Missing out: the children in danger of becoming 'invisible' to education authorities

Local authorities failing to keep track of up to 10,000 pupils, raising fears of widespread abuse

Up to 10,000 children of school age are missing out on full-time education and in danger of becoming "invisible" to the authorities, according to a report by inspectors published today.

The study, from education standards watchdog Ofsted, warned they could more easily become prey to abuse as local authorities failed to keep a track of them.

"If no-one in authority knows what education these children and young people receive each week, or whether they even attend, they not only miss out on education but can be vulnerable to abuse," said chief schools inspector Sir Michael Wilshaw in a foreword to the report - Pupils Missing Out On Education.

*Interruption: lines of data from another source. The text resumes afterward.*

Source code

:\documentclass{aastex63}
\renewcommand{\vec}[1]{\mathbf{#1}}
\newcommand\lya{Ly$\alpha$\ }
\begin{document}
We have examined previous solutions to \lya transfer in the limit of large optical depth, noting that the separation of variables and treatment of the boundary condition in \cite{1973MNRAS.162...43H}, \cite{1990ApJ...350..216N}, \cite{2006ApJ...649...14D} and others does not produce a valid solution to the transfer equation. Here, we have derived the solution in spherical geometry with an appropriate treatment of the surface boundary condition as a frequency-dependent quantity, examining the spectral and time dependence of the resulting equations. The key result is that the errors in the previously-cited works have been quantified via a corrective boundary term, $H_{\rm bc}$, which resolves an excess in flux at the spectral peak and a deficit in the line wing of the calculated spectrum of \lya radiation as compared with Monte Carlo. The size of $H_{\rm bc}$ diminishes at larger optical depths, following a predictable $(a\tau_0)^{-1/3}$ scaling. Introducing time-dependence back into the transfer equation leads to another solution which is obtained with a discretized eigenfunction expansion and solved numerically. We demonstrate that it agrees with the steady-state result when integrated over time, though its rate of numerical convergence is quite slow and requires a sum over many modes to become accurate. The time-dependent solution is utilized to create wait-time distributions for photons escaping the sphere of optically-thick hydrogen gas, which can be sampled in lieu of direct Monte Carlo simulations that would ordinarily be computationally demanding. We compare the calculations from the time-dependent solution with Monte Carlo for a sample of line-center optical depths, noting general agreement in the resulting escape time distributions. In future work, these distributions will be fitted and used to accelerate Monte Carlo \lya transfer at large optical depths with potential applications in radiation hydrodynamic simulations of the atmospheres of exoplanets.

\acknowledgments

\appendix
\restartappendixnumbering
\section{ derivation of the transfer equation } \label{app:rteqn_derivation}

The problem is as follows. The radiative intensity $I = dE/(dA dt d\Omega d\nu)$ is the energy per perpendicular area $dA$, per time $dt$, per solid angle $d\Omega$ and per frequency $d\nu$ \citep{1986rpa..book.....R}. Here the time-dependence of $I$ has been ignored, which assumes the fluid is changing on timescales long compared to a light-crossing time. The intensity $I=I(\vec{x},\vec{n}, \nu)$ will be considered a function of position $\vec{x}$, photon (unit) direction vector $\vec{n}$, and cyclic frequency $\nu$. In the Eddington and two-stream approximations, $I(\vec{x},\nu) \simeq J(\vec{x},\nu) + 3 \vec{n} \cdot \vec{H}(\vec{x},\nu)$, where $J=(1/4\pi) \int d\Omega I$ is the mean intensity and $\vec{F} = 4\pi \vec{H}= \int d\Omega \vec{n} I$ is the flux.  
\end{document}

It found that four out of 15 authorities surveyed did not have a clue as to how much education provision children out of school were receiving. Only five had their finger on the pulse and could tell inspectors immediately the state of provision.

Some of the children concerned had been excluded from school illegally, the report added. The children were sent home from school without heads operating the formal legal exclusion process.

Others included pregnant schoolgirls and children with mental health problems, it added. In one case, a 15-year-old boy had not been receiving full-time education for eight years. Ofsted described the situation as "clearly unacceptable".

In the 15 authorities, a total of 1,400 young people were failing to receive a full-time education - getting between five and eight hours of learning a week. If this was an accurate reflection of the national picture, it would 10,000 children were in this position.

The report recommends putting a full-time official in charge of delivering full-time education for those children not in school.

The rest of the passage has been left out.